→ WHAT IS NEEDED
Count the lines below that hold the string "secret". Give only that number.

□ □ □

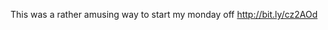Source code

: <!--
id: 435523495
link: http://kevinisom.info/post/435523495/this-was-a-rather-amusing-way-to-start-my-monday
slug: this-was-a-rather-amusing-way-to-start-my-monday
date: Tue Mar 09 2010 12:44:30 GMT+1300 (NZDT)
raw: {"blog_name":"kevinisom","id":435523495,"post_url":"http://kevinisom.info/post/435523495/this-was-a-rather-amusing-way-to-start-my-monday","slug":"this-was-a-rather-amusing-way-to-start-my-monday","type":"text","date":"2010-03-08 23:44:30 GMT","timestamp":1268091870,"state":"published","format":"html","reblog_key":"3sk6Y7Jn","tags":[],"short_url":"http://tmblr.co/Zw68YyPzO_d","highlighted":[],"feed_item":"http://twitter.com/kev_nz/statuses/10129938742","from_feed_id":"650289","note_count":0,"title":null,"body":"<p>This was a rather amusing way to start my monday off <a href=\"http://bit.ly/cz2AOd\" target=\"_blank\">http://bit.ly/cz2AOd</a></p>"}
publish: 2010-03-09
tags: 
title: null
-->


This was a rather amusing way to start my monday off
<http://bit.ly/cz2AOd>


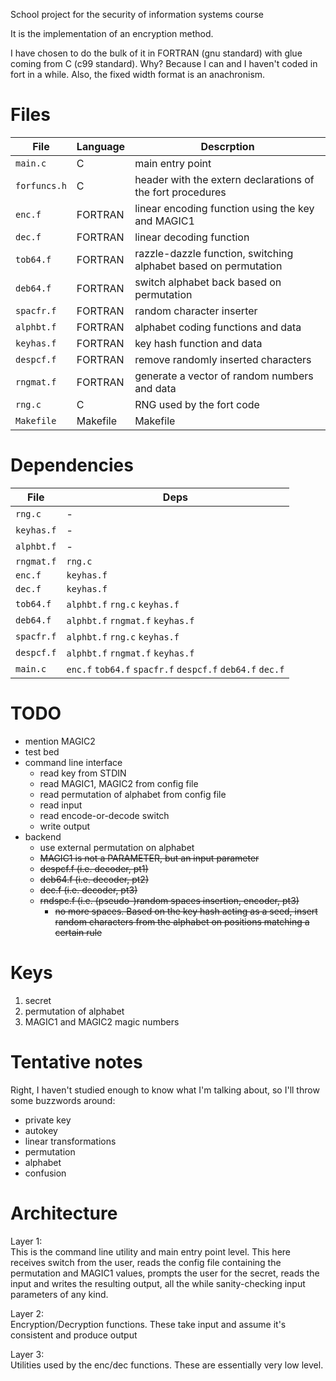 School project for the security of information systems course

It is the implementation of an encryption method.

I have chosen to do the bulk of it in FORTRAN (gnu standard) with glue coming from C (c99 standard). Why? Because I can and I haven't coded in fort in a while. Also, the fixed width format is an anachronism.

Files
=====

| File | Language | Descrption |
|------|----------|------------|
| `main.c` | C | main entry point |
| `forfuncs.h` | C | header with the extern declarations of the fort procedures |
| `enc.f` | FORTRAN | linear encoding function using the key and MAGIC1 |
| `dec.f` | FORTRAN | linear decoding function |
| `tob64.f` | FORTRAN | razzle-dazzle function, switching alphabet based on permutation |
| `deb64.f` | FORTRAN | switch alphabet back based on permutation |
| `spacfr.f` | FORTRAN | random character inserter |
| `alphbt.f` | FORTRAN | alphabet coding functions and data |
| `keyhas.f` | FORTRAN | key hash function and data |
| `despcf.f` | FORTRAN | remove randomly inserted characters |
| `rngmat.f` | FORTRAN | generate a vector of random numbers and data |
| `rng.c` | C | RNG used by the fort code |
| `Makefile` | Makefile | Makefile |

Dependencies
============

| File | Deps |
|------|------|
| `rng.c` | - |
| `keyhas.f` | - |
| `alphbt.f` | - |
| `rngmat.f` | `rng.c` |
| `enc.f` | `keyhas.f` |
| `dec.f` | `keyhas.f` |
| `tob64.f` | `alphbt.f` `rng.c` `keyhas.f` |
| `deb64.f` | `alphbt.f` `rngmat.f` `keyhas.f` |
| `spacfr.f` | `alphbt.f` `rng.c`  `keyhas.f` |
| `despcf.f` | `alphbt.f` `rngmat.f` `keyhas.f` |
| `main.c` | `enc.f` `tob64.f` `spacfr.f` `despcf.f` `deb64.f` `dec.f` |

TODO
====

* mention MAGIC2
* test bed
* command line interface
  - read key from STDIN
  - read MAGIC1, MAGIC2 from config file
  - read permutation of alphabet from config file
  - read input
  - read encode-or-decode switch
  - write output
* backend
  - use external permutation on alphabet
  - ~~MAGIC1 is not a PARAMETER, but an input parameter~~
  - ~~despcf.f (i.e. decoder, pt1)~~
  - ~~deb64.f (i.e. decoder, pt2)~~
  - ~~dec.f (i.e. decoder, pt3)~~
  - ~~rndspc.f (i.e. (pseudo-)random spaces insertion, encoder, pt3)~~
    + ~~no more spaces. Based on the key hash acting as a seed, insert random characters from the alphabet on positions matching a certain rule~~

Keys
====

1. secret
1. permutation of alphabet
1. MAGIC1 and MAGIC2 magic numbers

Tentative notes
===============

Right, I haven't studied enough to know what I'm talking about, so I'll throw some buzzwords around:
* private key
* autokey
* linear transformations
* permutation
* alphabet
* confusion

Architecture
============

Layer 1:  
This is the command line utility and main entry point level. This here receives switch from the user, reads the config file containing the permutation and MAGIC1 values, prompts the user for the secret, reads the input and writes the resulting output, all the while sanity-checking input parameters of any kind.

Layer 2:  
Encryption/Decryption functions. These take input and assume it's consistent and produce output

Layer 3:  
Utilities used by the enc/dec functions. These are essentially very low level.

□ □ □

→ WRITTEN REPLY
2